TASK REQUIREMENTS: Your answer should consist only of the lines below from the one with "The issue with" through the one with "which started being", copied exactly.

[Plain-text document sources]
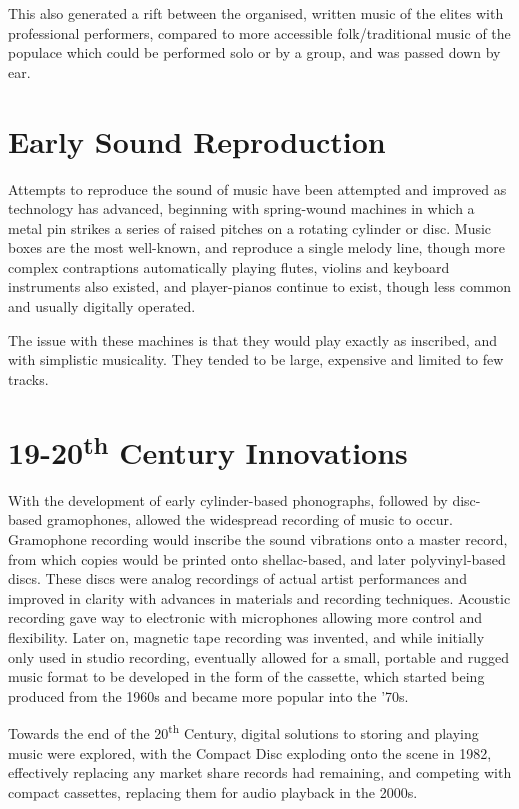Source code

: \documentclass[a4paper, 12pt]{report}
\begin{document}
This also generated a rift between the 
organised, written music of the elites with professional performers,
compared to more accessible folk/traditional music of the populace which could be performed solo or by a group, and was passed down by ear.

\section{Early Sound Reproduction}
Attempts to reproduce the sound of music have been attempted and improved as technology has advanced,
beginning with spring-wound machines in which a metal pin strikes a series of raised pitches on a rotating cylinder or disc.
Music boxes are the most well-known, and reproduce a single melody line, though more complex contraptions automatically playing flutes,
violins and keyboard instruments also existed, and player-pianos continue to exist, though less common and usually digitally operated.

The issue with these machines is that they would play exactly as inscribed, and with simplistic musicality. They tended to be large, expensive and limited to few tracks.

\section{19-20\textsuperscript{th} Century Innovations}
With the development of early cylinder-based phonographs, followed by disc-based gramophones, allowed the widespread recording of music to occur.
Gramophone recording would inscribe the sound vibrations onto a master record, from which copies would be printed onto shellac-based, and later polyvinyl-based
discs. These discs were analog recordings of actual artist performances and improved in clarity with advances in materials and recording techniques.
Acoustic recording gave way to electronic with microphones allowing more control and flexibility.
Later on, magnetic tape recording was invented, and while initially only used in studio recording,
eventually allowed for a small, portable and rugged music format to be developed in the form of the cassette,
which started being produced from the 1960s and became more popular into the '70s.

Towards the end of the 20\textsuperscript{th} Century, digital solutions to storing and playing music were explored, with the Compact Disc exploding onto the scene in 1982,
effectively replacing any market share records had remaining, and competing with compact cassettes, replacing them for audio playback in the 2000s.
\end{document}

REPLY TO THE TASK:
The issue with these machines is that they would play exactly as inscribed, and with simplistic musicality. They tended to be large, expensive and limited to few tracks.

\section{19-20\textsuperscript{th} Century Innovations}
With the development of early cylinder-based phonographs, followed by disc-based gramophones, allowed the widespread recording of music to occur.
Gramophone recording would inscribe the sound vibrations onto a master record, from which copies would be printed onto shellac-based, and later polyvinyl-based
discs. These discs were analog recordings of actual artist performances and improved in clarity with advances in materials and recording techniques.
Acoustic recording gave way to electronic with microphones allowing more control and flexibility.
Later on, magnetic tape recording was invented, and while initially only used in studio recording,
eventually allowed for a small, portable and rugged music format to be developed in the form of the cassette,
which started being produced from the 1960s and became more popular into the '70s.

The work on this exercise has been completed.